■ Your instructions
Every line in the data below that has the word "criação" should be returned.

[Records from a data source]
□ □ □ □ □ □ □
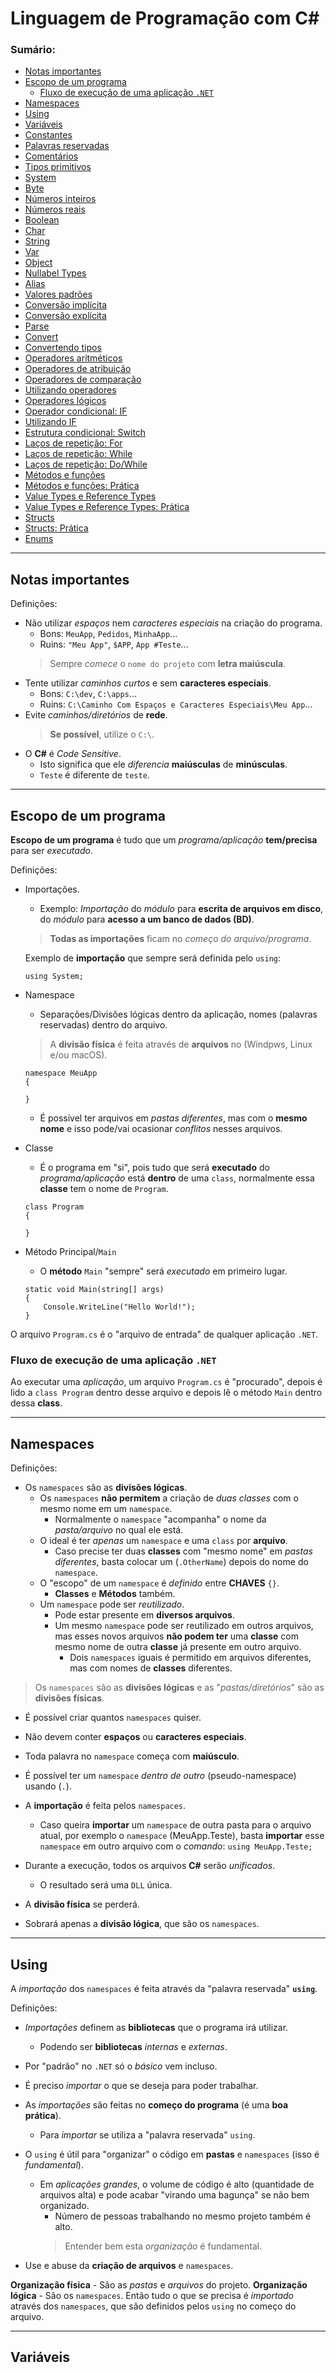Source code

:# Linguagem de Programação com C#

### Sumário:

- [Notas importantes](#notas-importantes)
- [Escopo de um programa](#escopo-de-um-programa)
    - [Fluxo de execução de uma aplicação ``.NET``](#fluxo-de-execução-de-uma-aplicação-net)
- [Namespaces](#namespaces)
- [Using](#using)
- [Variáveis](#variáveis)
- [Constantes]()
- [Palavras reservadas]()
- [Comentários]()
- [Tipos primitivos]()
- [System]()
- [Byte]()
- [Números inteiros]()
- [Números reais]()
- [Boolean]()
- [Char]()
- [String]()
- [Var]()
- [Object]()
- [Nullabel Types]()
- [Alias]()
- [Valores padrões]()
- [Conversão implícita]()
- [Conversão explícita]()
- [Parse]()
- [Convert]()
- [Convertendo tipos]()
- [Operadores aritméticos]()
- [Operadores de atribuição]()
- [Operadores de comparação]()
- [Utilizando operadores]()
- [Operadores lógicos]()
- [Operador condicional: IF]()
- [Utilizando IF]()
- [Estrutura condicional: Switch]()
- [Laços de repetição: For]()
- [Laços de repetição: While]()
- [Laços de repetição: Do/While]()
- [Métodos e funções]()
- [Métodos e funções: Prática]()
- [Value Types e Reference Types]()
- [Value Types e Reference Types: Prática]()
- [Structs]()
- [Structs: Prática]()
- [Enums]()

---

## Notas importantes

Definições:

- Não utilizar _espaços_ nem _caracteres especiais_ na criação do programa.
    - Bons: ``MeuApp``, ``Pedidos``, ``MinhaApp``...
    - Ruins: ``"Meu App"``, ``$APP``, ``App #Teste``...
    > Sempre _comece_ o ``nome do projeto`` com **letra maiúscula**.
- Tente utilizar _caminhos curtos_ e sem **caracteres especiais**.
    - Bons: ``C:\dev``, ``C:\apps``...
    - Ruins: ``C:\Caminho Com Espaços e Caracteres Especiais\Meu App``...
- Evite _caminhos/diretórios_ de **rede**.
    > **Se possível**, utilize o ``C:\``.
- O **C#** é _Code Sensitive_.
    - Isto significa que ele _diferencia_ **maiúsculas** de **minúsculas**.
    - ``Teste`` é diferente de ``teste``.

---

## Escopo de um programa

**Escopo de um programa** é tudo que um _programa/aplicação_ **tem/precisa** para ser _executado_.

Definições:

- Importações.
    - Exemplo: _Importação_ do _módulo_ para **escrita de arquivos em disco**, do _módulo_ para **acesso a um banco de dados (BD)**.
    > **Todas as importações** ficam no _começo do arquivo/programa_.

    Exemplo de **importação** que sempre será definida pelo ``using``:
    ```
    using System;
    ```
- Namespace
    - Separações/Divisões lógicas dentro da aplicação, nomes (palavras reservadas) dentro do arquivo.
    > A **divisão física** é feita através de **arquivos** no (Windpws, Linux e/ou macOS).

    ```
    namespace MeuApp
    {

    }
    ```
    - É possível ter arquivos em _pastas diferentes_, mas com o **mesmo nome** e isso pode/vai ocasionar _conflitos_ nesses arquivos.
- Classe
    - É o programa em "si", pois tudo que será **executado** do _programa/aplicação_ está **dentro** de uma ``class``, normalmente essa **classe** tem o nome de ``Program``.
    ```
    class Program
    {

    }
    ```
- Método Principal/``Main``
    - O **método** ``Main`` "sempre" será _executado_ em primeiro lugar.
    ```
    static void Main(string[] args)
    {
        Console.WriteLine("Hello World!");
    }
    ```

O arquivo ``Program.cs`` é o "arquivo de entrada" de qualquer aplicação ``.NET``.

### Fluxo de execução de uma aplicação ``.NET``

Ao executar uma _aplicação_, um arquivo ``Program.cs`` é "procurado", depois é lido a ``class Program`` dentro desse arquivo e depois lê o método ``Main`` dentro dessa **class**.

---

## Namespaces

Definições:

- Os ``namespaces`` são as **divisões lógicas**.
    - Os ``namespaces`` **não permitem** a criação de _duas classes_ com o mesmo nome em um ``namespace``.
        - Normalmente o ``namespace`` "acompanha" o nome da _pasta/arquivo_ no qual ele está.
    - O ideal é ter _apenas_ um ``namespace`` e uma ``class`` por **arquivo**.
        - Caso precise ter duas **classes** com "mesmo nome" em _pastas diferentes_, basta colocar um (``.OtherName``) depois do nome do ``namespace``.
    - O "escopo" de um ``namespace`` é _definido_ entre **CHAVES** ``{}``.
        - **Classes** e **Métodos** também.
    - Um ``namespace`` pode ser _reutilizado_.
        - Pode estar presente em **diversos arquivos**.
        - Um mesmo ``namespace`` pode ser reutilizado em outros arquivos, mas esses novos arquivos **não podem ter** uma **classe** com mesmo nome de outra **classe** já presente em outro arquivo.
            - Dois ``namespaces`` iguais é permitido em arquivos diferentes, mas com nomes de **classes** diferentes.

> Os ``namespaces`` são as **divisões lógicas** e as "_pastas/diretórios_" são as **divisões físicas**.

- É possível criar quantos ``namespaces`` quiser.
- Não devem conter **espaços** ou **caracteres especiais**.
- Toda palavra no ``namespace`` começa com **maiúsculo**.
- É possível ter um ``namespace`` _dentro de outro_ (pseudo-namespace) usando (``.``).
- A **importação** é feita pelos ``namespaces``.
    - Caso queira **importar** um ``namespace`` de outra pasta para o arquivo atual, por exemplo o ``namespace`` (MeuApp.Teste), basta **importar** esse ``namespace`` em outro arquivo com o _comando_: ``using MeuApp.Teste;``

- Durante a execução, todos os arquivos **C#** serão _unificados_.
    - O resultado será uma ``DLL`` única.
- A **divisão física** se perderá.
- Sobrará apenas a **divisão lógica**, que são os ``namespaces``.

---

## Using

A _importação_ dos ``namespaces`` é feita através da "palavra reservada" **``using``**.

Definições:

- _Importações_ definem as **bibliotecas** que o programa irá utilizar.
    - Podendo ser **bibliotecas** _internas_ e _externas_.
- Por "padrão" no ``.NET`` só o _básico_ vem incluso.
- É preciso _importar_ o que se deseja para poder trabalhar.
- As _importações_ são feitas no **começo do programa** (é uma **boa prática**).
    - Para _importar_ se utiliza a "palavra reservada" ``using``.

- O ``using`` é útil para "organizar" o código em **pastas** e ``namespaces`` (isso é _fundamental_).
    - Em _aplicações grandes_, o volume de código é alto (quantidade de arquivos alta) e pode acabar "virando uma bagunça" se não bem organizado.
        - Número de pessoas trabalhando no mesmo projeto também é alto.
        > Entender bem esta _organização_ é fundamental.
- Use e abuse da **criação de arquivos** e ``namespaces``.

**Organização física** - São as _pastas_ e _arquivos_ do projeto.
**Organização lógica** - São os ``namespaces``. Então tudo o que se precisa é _importado_ através dos ``namespaces``, que são definidos pelos ``using`` no começo do arquivo.

---

## Variáveis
□ □ □ □ □ □ □
■ Written answer
- Não utilizar _espaços_ nem _caracteres especiais_ na criação do programa.
    - Os ``namespaces`` **não permitem** a criação de _duas classes_ com o mesmo nome em um ``namespace``.
- Use e abuse da **criação de arquivos** e ``namespaces``.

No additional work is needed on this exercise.